* **EXERCISE PROMPT**: Copy the records word for word, omitting all pictures.

* **INFORMATION**:
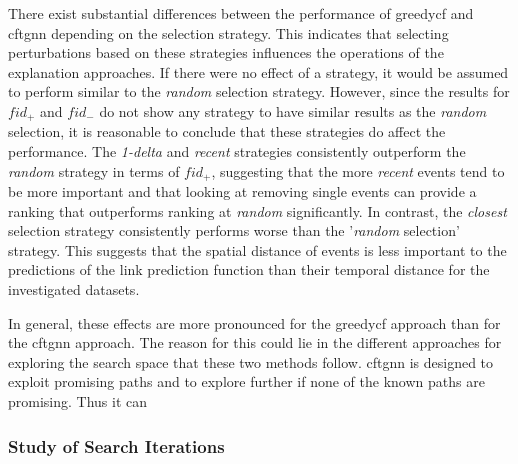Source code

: There exist substantial differences between the performance of \gls{greedycf} and \gls{cftgnn} depending on the selection strategy. This indicates that selecting perturbations based on these strategies influences the operations of the explanation approaches. If there were no effect of a strategy, it would be assumed to perform similar to the \textit{random} selection strategy. However, since the results for $fid_+$ and $fid_-$ do not show any strategy to have similar results as the \textit{random} selection, it is reasonable to conclude that these strategies do affect the performance. The \textit{1-delta} and \textit{recent} strategies consistently outperform the \textit{random} strategy in terms of $fid_+$, suggesting that the more \textit{recent} events tend to be more important and that looking at removing single events can provide a ranking that outperforms ranking at \textit{random} significantly. In contrast, the \textit{closest} selection strategy consistently performs worse than the '\textit{random} selection' strategy. This suggests that the spatial distance of events is less important to the predictions of the link prediction function than their temporal distance for the investigated datasets.

In general, these effects are more pronounced for the \gls{greedycf} approach than for the \gls{cftgnn} approach. The reason for this could lie in the different approaches for exploring the search space that these two methods follow. \gls{cftgnn} is designed to exploit promising paths and to explore further if none of the known paths are promising. Thus it can 


\subsubsection{Study of Search Iterations}
\label{s_Evaluation_Results_Iterations}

* **RESULT FOR THIS EXERCISE**:
Source code

: There exist substantial differences between the performance of \gls{greedycf} and \gls{cftgnn} depending on the selection strategy. This indicates that selecting perturbations based on these strategies influences the operations of the explanation approaches. If there were no effect of a strategy, it would be assumed to perform similar to the \textit{random} selection strategy. However, since the results for $fid_+$ and $fid_-$ do not show any strategy to have similar results as the \textit{random} selection, it is reasonable to conclude that these strategies do affect the performance. The \textit{1-delta} and \textit{recent} strategies consistently outperform the \textit{random} strategy in terms of $fid_+$, suggesting that the more \textit{recent} events tend to be more important and that looking at removing single events can provide a ranking that outperforms ranking at \textit{random} significantly. In contrast, the \textit{closest} selection strategy consistently performs worse than the '\textit{random} selection' strategy. This suggests that the spatial distance of events is less important to the predictions of the link prediction function than their temporal distance for the investigated datasets.

In general, these effects are more pronounced for the \gls{greedycf} approach than for the \gls{cftgnn} approach. The reason for this could lie in the different approaches for exploring the search space that these two methods follow. \gls{cftgnn} is designed to exploit promising paths and to explore further if none of the known paths are promising. Thus it can 


\subsubsection{Study of Search Iterations}
\label{s_Evaluation_Results_Iterations}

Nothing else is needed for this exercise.